It would appear it is safe to call January the Month of Mark Wahlberg. Twelve months ago, the second-tier movie star provided the reliably entertaining thriller Contraband to mend our winter woes. This January, we get Broken City, the Allen Hughes-directed potboiler concerning a disgraced private eye named Billy Taggart (Marky Mark) and the corrupt mayor (Russell Crowe) who hires him for a job above his pay grade. The job in question is to identify the man sleeping with the mayor’s wife (Catherine Zeta-Jones).
We open on a flashback, Wahlberg’s former detective standing, stunned, with his gun smoking. We are not sure what has happened, but we know it can’t be good. Moments later, our man is freed of all charges, thanks to back-door wheeling and dealing by the mayor and the soon-to-be Police Commissioner, played by a very fun Jeffrey Wright. Taggart is free under one condition: that he turns in his badge and becomes a civilian.
Seven years later, Taggart is screenwriter Brian Tucker‘s version of a modern-day Raymond Chandler gumshoe: handsome, wise-cracking and rough around the edges. He’s even got a Girl Friday in sassy assistant Katy, played with a welcome amount of spunk by Alona Tal. The closer Taggart gets to finishing his job, the deeper he becomes entangled in something big and bad going on up in the mayor’s ivory tower.
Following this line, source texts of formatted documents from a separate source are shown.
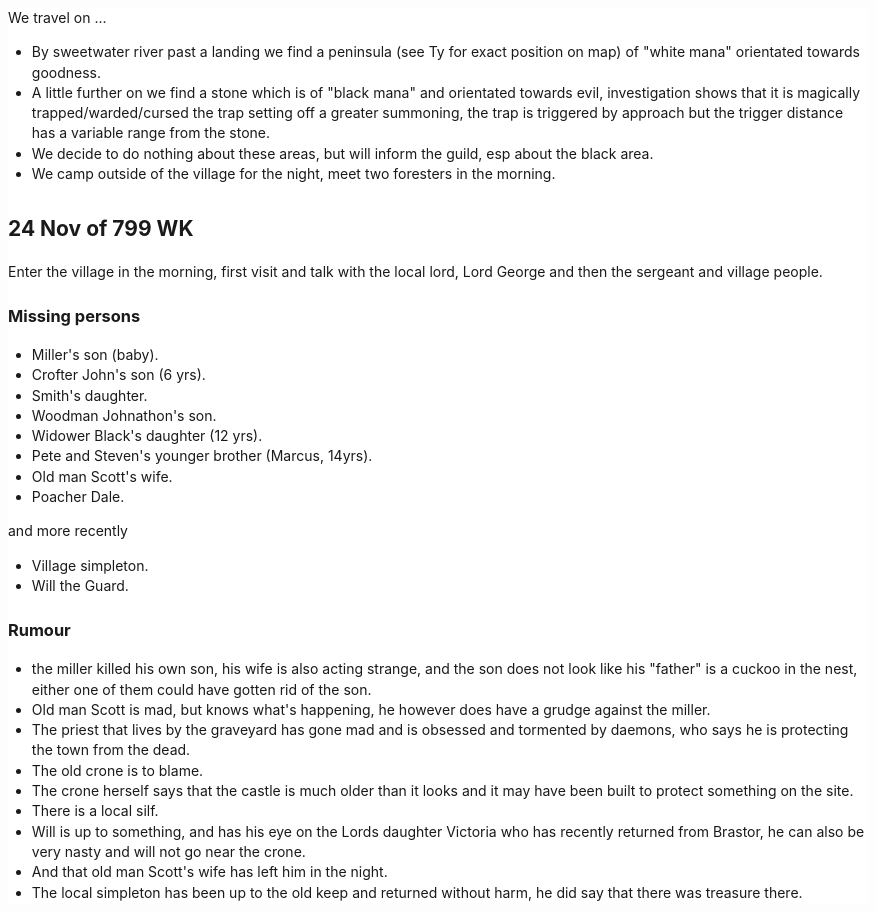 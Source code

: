 We travel on ...

-   By sweetwater river past a landing we find a peninsula (see Ty for
    exact position on map) of "white mana" orientated towards goodness.
-   A little further on we find a stone which is of "black mana" and
    orientated towards evil, investigation shows that it is magically
    trapped/warded/cursed the trap setting off a greater summoning, the
    trap is triggered by approach but the trigger distance has a
    variable range from the stone.
-   We decide to do nothing about these areas, but will inform the
    guild, esp about the black area.
-   We camp outside of the village for the night, meet two foresters in
    the morning.

## 24 Nov of 799 WK

Enter the village in the morning, first visit and talk with the local
lord, Lord George and then the sergeant and village people.

### Missing persons

-   Miller's son (baby).
-   Crofter John's son (6 yrs).
-   Smith's daughter.
-   Woodman Johnathon's son.
-   Widower Black's daughter (12 yrs).
-   Pete and Steven's younger brother (Marcus, 14yrs).
-   Old man Scott's wife.
-   Poacher Dale.

and more recently

-   Village simpleton.
-   Will the Guard.

### Rumour

-   the miller killed his own son, his wife is also acting strange, and
    the son does not look like his "father" is a cuckoo in the nest,
    either one of them could have gotten rid of the son.
-   Old man Scott is mad, but knows what's happening, he however does
    have a grudge against the miller.
-   The priest that lives by the graveyard has gone mad and is obsessed
    and tormented by daemons, who says he is protecting the town from
    the dead.
-   The old crone is to blame.
-   The crone herself says that the castle is much older than it looks
    and it may have been built to protect something on the site.
-   There is a local silf.
-   Will is up to something, and has his eye on the Lords daughter
    Victoria who has recently returned from Brastor, he can also be very
    nasty and will not go near the crone.
-   And that old man Scott's wife has left him in the night.
-   The local simpleton has been up to the old keep and returned without
    harm, he did say that there was treasure there.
Crowe clearly relishes the opportunity to play such a flamboyantly bad bad guy, and owns nearly every scene he’s a part of. Tucker’s script is equipped with many pulpy lines for the Aussie thespian to chew on, both smart and ridiculous, sometimes both.
This is the kind of B-movie Humphrey Bogart would have slept through in the 40’s. And while the political messages at play here – the film takes place in the heat of the mayoral election race – do not hit as well the film clearly thinks it does, it adds an extra level of spice to the proceedings. Barry Pepper (who’s been relatively quiet as of late) turns in a nice supporting performance as Jack Valliant, the fresh-faced candidate trying to take out the incumbent mayor. Kyle Chandler also shows up as Valliant’s campaign manager, and the two character actors share one of the more smartly-written, memorable scenes in the film.
And while every smart chess move the plot makes is met with an equally silly one, the ebbs and flows of the narrative are entertaining enough, helped greatly by a dynamite cast enjoying some low-brow roles. The weak link here is Zeta-Jones, who gets uncomfortable in the role of potential femme fatale.
Wahlberg, on the other hand, is tailor-made for this kind of ham-fisted, matinee role. He’s clearly having a good time here, going tit-for-tat with an old pro like Crowe. That’s just what this movie is: a good time. Nothing more, nothing less.
Broken City hits theaters on Friday, January 18th.